28 Şubat 2019 Perşembe

Üç Kere Düştüm İçimden

     Ve ben seksen beş kere andım adını. Bir müzik açtım arkaya, bulaşıkları yıkadım. Ekmek almaya giderken dahi durmadı gözyaşlarım. Ne sen kinini atabildin üstünden ne de ben bu irini. Seksen beş diyordum. Eve gelip ellerimi yıkadım ve bir seksen beş daha. Son beş sayı eksik kalmış ve ben elimde portakallarla uyuyakalmışım. Neden seksen beş diyeceksin, bizde huydur takıntılı olmak. Bir evin üstümüze devrildiği ama insanların o son darbeyi sen vurdun diye kızdığı bir huy. Bizi hiçbir zaman anlamayacaklardı ve sen de buna rağmen beni anlamamayı seçtin. "Oysa beni bu yıkık halimle bırakıp nereye..." Kapı çaldı, bir seksen beş daha ve ben kapıya koştum. Eski adın gelmiş beni yakalamaya. Ben bir su içtim, o mutfaktan çıktım ve o evi hep merak ettim. Kapı çaldı seksen beş kez ve açtım. Arayışım gelmişti. Arayışlarım. Ve durumun 2-1 olması kalkıp gelmişler. Buldum sanmıştım diyeyim diye bir daha, ölene dek ağlayayım diye bir daha ve bir daha. Ben de üçlerim ama bunu kimse anlamaz işte diye bağırdım içimden. Arayışlarım güldü ve bulamadın dedi.
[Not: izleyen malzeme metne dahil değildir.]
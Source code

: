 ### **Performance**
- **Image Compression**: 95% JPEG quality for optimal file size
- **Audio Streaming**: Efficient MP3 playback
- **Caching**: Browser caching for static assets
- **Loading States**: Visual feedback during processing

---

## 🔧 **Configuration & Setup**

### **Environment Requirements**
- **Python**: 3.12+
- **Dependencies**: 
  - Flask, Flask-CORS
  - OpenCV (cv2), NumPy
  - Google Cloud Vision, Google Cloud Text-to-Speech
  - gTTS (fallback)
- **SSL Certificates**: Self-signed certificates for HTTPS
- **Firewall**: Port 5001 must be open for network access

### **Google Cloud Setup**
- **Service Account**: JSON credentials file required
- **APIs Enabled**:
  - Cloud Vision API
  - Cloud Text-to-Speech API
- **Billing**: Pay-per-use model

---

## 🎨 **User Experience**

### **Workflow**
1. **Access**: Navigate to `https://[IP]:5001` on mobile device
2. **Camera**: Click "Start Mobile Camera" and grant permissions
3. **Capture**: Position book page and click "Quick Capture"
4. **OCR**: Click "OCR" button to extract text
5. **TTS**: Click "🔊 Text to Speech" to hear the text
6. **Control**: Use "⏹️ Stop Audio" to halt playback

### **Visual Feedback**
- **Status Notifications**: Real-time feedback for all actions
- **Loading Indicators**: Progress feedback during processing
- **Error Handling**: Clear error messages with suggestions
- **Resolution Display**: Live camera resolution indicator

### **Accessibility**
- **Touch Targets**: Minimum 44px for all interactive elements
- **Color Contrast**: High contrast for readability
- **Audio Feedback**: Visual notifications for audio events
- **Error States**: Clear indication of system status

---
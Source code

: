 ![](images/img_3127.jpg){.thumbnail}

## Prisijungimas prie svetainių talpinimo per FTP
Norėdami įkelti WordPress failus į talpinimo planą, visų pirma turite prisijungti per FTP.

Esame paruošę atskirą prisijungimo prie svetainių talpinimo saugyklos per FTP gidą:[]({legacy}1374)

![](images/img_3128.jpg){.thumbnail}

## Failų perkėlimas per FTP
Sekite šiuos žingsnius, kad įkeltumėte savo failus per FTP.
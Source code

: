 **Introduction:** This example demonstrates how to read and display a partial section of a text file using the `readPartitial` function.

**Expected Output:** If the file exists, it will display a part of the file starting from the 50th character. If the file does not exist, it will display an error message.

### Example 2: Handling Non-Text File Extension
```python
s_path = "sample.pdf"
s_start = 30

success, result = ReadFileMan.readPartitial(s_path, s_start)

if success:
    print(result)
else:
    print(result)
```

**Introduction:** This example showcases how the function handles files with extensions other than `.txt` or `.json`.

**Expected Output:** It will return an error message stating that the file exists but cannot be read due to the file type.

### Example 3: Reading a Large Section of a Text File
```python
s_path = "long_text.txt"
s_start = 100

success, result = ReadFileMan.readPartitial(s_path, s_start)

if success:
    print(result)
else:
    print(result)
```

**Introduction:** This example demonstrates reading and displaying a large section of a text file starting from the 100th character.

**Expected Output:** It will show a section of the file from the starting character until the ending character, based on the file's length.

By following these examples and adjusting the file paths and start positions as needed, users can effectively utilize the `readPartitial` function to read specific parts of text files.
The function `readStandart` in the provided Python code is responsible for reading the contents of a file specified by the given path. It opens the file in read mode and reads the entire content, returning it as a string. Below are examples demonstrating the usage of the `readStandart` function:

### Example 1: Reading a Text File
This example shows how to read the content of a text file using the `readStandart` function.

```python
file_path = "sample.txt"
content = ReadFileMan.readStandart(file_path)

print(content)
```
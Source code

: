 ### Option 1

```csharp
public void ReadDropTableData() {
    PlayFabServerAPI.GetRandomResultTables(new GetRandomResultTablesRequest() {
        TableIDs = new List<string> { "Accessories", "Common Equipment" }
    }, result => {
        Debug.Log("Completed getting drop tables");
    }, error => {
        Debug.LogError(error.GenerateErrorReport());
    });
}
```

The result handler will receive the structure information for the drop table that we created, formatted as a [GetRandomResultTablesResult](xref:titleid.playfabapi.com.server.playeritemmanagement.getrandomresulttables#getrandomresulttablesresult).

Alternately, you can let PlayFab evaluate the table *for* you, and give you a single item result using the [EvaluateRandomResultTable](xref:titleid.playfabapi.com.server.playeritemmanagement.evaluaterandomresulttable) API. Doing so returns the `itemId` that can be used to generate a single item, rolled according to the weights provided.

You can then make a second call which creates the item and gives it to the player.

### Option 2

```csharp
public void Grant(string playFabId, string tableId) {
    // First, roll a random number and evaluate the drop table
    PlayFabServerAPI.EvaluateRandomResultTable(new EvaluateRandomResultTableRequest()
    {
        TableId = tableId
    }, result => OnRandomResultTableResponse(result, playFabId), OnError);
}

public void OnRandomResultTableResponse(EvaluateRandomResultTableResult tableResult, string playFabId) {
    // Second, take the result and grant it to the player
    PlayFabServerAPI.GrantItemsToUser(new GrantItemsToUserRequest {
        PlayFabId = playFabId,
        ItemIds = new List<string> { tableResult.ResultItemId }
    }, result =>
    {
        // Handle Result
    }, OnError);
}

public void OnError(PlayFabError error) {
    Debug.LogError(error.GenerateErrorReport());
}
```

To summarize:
Benim için aramak önemliymiş gibi bir sürü laf etti televizyondakiler ve ben o salona bir televizyon ekleyemeden çıktım gittim. Nasıl olsa bulamamıştım ve kaybetmiştim benim sandıklarımı. Bana ait olmamış olanı ceketimin cebine atıp yürüdüm kaldırımları. Bir ya da iki kaldırım ancak vardır. İçimde ezilen bir portakala göre de gayet iyi yürüyordum. Mutluymuş gibi. Oysa ne çok isterdim gökyüzüne dolmuş gözlerle bakarken yaralarını biliyorum ve seni anlıyorum diye fısıldanmasını. Bir markete girdim, bir çikolataya ben fısıldadım aynısını. Reyonlar aynı kaldı, ekmekler kıpırdamadı ve hayat aynı klasikliğinde devam etti öylece. Oysa senin beni anladığını hissettiğim zamanlarda ve sen ekmeklerin yanından geçerken ben ekmeklere bakmamıştım. Ne üçe ihtiyacımız olmuştu ne de seksen beşe. Ve ben ekmeklere bakmamıştım çünkü aynı fısıltıya ihtiyacım yoktu. Şimdi gök yarılıyor ve ben çaydanlığın altını kapatıyorum seksen beş kere. Seksen beş. Ne senin için ne de sizin için hiçbir şey ifade etmiyor. Oysa ben o çaydanlıkların altını kapatıp seksen beş kere çıkıyorum benim olamamış evlerden ve hayatlardan. Ve arkamda neşeli kahkahalar.
     Oysa zaman geçince geçecek demişlerdi ama geçen zaman yalnızca yeni seksen beşler ekliyor haneme.